*TASK DETAILS:* Restate the data below word for word. Skip any images it contains.

── INPUT FOR THIS TASK ──

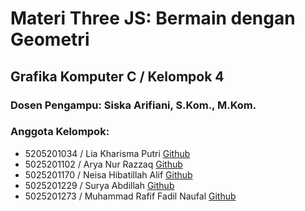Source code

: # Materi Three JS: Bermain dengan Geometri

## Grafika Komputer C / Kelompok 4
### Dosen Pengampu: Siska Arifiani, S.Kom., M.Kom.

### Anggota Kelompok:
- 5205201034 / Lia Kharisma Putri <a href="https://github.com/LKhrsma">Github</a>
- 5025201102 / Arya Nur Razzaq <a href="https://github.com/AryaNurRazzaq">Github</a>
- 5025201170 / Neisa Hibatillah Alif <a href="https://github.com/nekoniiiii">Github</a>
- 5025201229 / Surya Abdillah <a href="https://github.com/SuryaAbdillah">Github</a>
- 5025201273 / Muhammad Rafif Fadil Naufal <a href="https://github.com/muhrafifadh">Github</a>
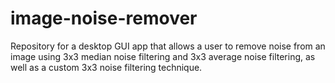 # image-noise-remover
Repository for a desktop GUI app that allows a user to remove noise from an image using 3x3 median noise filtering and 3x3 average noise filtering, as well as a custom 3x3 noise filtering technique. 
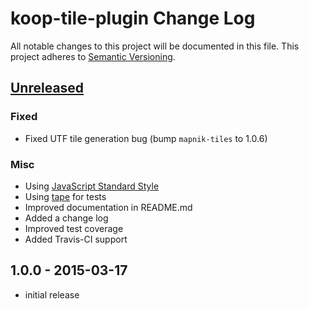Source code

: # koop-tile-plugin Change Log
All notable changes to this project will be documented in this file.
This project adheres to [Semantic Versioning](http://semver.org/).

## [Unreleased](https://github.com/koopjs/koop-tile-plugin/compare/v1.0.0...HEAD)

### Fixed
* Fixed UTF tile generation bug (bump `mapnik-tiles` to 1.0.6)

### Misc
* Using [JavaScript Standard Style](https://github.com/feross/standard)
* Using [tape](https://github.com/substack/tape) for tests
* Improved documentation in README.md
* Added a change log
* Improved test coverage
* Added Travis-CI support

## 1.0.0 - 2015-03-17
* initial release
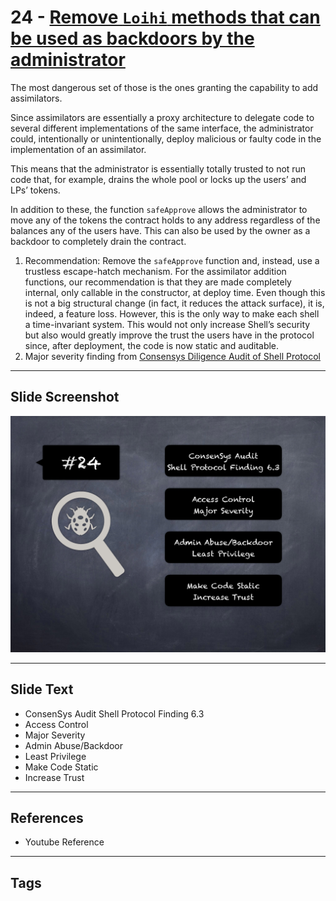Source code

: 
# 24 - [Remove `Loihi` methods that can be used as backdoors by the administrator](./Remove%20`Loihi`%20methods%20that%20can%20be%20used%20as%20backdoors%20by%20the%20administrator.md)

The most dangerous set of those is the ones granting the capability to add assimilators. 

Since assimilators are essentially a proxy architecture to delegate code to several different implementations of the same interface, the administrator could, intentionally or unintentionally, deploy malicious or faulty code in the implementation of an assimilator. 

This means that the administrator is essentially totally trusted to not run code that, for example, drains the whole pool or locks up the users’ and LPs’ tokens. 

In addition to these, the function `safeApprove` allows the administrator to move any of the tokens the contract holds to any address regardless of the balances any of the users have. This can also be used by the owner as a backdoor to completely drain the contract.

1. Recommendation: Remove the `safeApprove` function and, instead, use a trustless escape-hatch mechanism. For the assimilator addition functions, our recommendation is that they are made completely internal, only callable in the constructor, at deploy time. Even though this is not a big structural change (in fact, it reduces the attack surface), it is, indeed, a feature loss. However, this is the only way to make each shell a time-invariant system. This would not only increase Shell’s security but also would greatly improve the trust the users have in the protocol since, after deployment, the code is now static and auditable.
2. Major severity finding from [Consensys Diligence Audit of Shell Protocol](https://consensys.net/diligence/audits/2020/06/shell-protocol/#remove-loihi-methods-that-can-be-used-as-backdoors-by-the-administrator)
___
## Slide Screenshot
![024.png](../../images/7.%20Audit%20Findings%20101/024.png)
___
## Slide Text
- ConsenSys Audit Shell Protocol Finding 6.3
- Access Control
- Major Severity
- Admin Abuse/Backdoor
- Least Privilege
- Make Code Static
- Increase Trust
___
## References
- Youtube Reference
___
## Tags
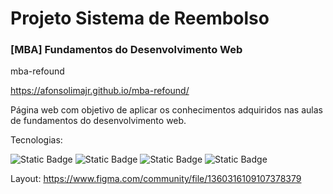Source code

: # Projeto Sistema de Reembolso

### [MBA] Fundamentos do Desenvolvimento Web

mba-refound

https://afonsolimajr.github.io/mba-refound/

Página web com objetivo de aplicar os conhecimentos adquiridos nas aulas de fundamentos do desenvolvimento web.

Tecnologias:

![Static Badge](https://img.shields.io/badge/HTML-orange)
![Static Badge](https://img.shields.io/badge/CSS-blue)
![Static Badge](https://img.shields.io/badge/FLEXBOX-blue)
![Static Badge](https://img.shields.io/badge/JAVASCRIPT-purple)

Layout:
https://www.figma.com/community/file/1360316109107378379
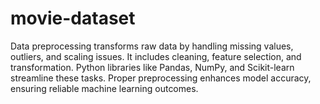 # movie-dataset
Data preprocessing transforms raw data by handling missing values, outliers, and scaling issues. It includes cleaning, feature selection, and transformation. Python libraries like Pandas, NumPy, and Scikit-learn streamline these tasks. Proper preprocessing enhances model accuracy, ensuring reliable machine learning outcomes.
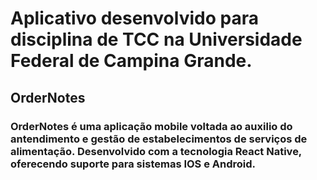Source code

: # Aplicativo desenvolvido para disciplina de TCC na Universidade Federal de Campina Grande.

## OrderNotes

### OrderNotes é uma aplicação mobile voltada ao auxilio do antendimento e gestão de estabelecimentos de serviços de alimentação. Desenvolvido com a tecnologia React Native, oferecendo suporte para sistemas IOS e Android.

───

*FINISHED TASK:*
Source code

: # Materi Three JS: Bermain dengan Geometri

## Grafika Komputer C / Kelompok 4
### Dosen Pengampu: Siska Arifiani, S.Kom., M.Kom.

### Anggota Kelompok:
- 5205201034 / Lia Kharisma Putri <a href="https://github.com/LKhrsma">Github</a>
- 5025201102 / Arya Nur Razzaq <a href="https://github.com/AryaNurRazzaq">Github</a>
- 5025201170 / Neisa Hibatillah Alif <a href="https://github.com/nekoniiiii">Github</a>
- 5025201229 / Surya Abdillah <a href="https://github.com/SuryaAbdillah">Github</a>
- 5025201273 / Muhammad Rafif Fadil Naufal <a href="https://github.com/muhrafifadh">Github</a>
 # image-noise-remover
Repository for a desktop GUI app that allows a user to remove noise from an image using 3x3 median noise filtering and 3x3 average noise filtering, as well as a custom 3x3 noise filtering technique. 
Source code

: # koop-tile-plugin Change Log
All notable changes to this project will be documented in this file.
This project adheres to [Semantic Versioning](http://semver.org/).

## [Unreleased](https://github.com/koopjs/koop-tile-plugin/compare/v1.0.0...HEAD)

### Fixed
* Fixed UTF tile generation bug (bump `mapnik-tiles` to 1.0.6)

### Misc
* Using [JavaScript Standard Style](https://github.com/feross/standard)
* Using [tape](https://github.com/substack/tape) for tests
* Improved documentation in README.md
* Added a change log
* Improved test coverage
* Added Travis-CI support

## 1.0.0 - 2015-03-17
* initial release
Source code

: 
# 24 - [Remove `Loihi` methods that can be used as backdoors by the administrator](./Remove%20`Loihi`%20methods%20that%20can%20be%20used%20as%20backdoors%20by%20the%20administrator.md)

The most dangerous set of those is the ones granting the capability to add assimilators. 

Since assimilators are essentially a proxy architecture to delegate code to several different implementations of the same interface, the administrator could, intentionally or unintentionally, deploy malicious or faulty code in the implementation of an assimilator. 

This means that the administrator is essentially totally trusted to not run code that, for example, drains the whole pool or locks up the users’ and LPs’ tokens. 

In addition to these, the function `safeApprove` allows the administrator to move any of the tokens the contract holds to any address regardless of the balances any of the users have. This can also be used by the owner as a backdoor to completely drain the contract.

1. Recommendation: Remove the `safeApprove` function and, instead, use a trustless escape-hatch mechanism. For the assimilator addition functions, our recommendation is that they are made completely internal, only callable in the constructor, at deploy time. Even though this is not a big structural change (in fact, it reduces the attack surface), it is, indeed, a feature loss. However, this is the only way to make each shell a time-invariant system. This would not only increase Shell’s security but also would greatly improve the trust the users have in the protocol since, after deployment, the code is now static and auditable.
2. Major severity finding from [Consensys Diligence Audit of Shell Protocol](https://consensys.net/diligence/audits/2020/06/shell-protocol/#remove-loihi-methods-that-can-be-used-as-backdoors-by-the-administrator)
___
## Slide Screenshot
![024.png](../../images/7.%20Audit%20Findings%20101/024.png)
___
## Slide Text
- ConsenSys Audit Shell Protocol Finding 6.3
- Access Control
- Major Severity
- Admin Abuse/Backdoor
- Least Privilege
- Make Code Static
- Increase Trust
___
## References
- Youtube Reference
___
## Tags
Source code

: # Projeto Sistema de Reembolso

### [MBA] Fundamentos do Desenvolvimento Web

mba-refound

https://afonsolimajr.github.io/mba-refound/

Página web com objetivo de aplicar os conhecimentos adquiridos nas aulas de fundamentos do desenvolvimento web.

Tecnologias:

![Static Badge](https://img.shields.io/badge/HTML-orange)
![Static Badge](https://img.shields.io/badge/CSS-blue)
![Static Badge](https://img.shields.io/badge/FLEXBOX-blue)
![Static Badge](https://img.shields.io/badge/JAVASCRIPT-purple)

Layout:
https://www.figma.com/community/file/1360316109107378379
 # movie-dataset
Data preprocessing transforms raw data by handling missing values, outliers, and scaling issues. It includes cleaning, feature selection, and transformation. Python libraries like Pandas, NumPy, and Scikit-learn streamline these tasks. Proper preprocessing enhances model accuracy, ensuring reliable machine learning outcomes.
Source code

: # Aplicativo desenvolvido para disciplina de TCC na Universidade Federal de Campina Grande.

## OrderNotes

### OrderNotes é uma aplicação mobile voltada ao auxilio do antendimento e gestão de estabelecimentos de serviços de alimentação. Desenvolvido com a tecnologia React Native, oferecendo suporte para sistemas IOS e Android.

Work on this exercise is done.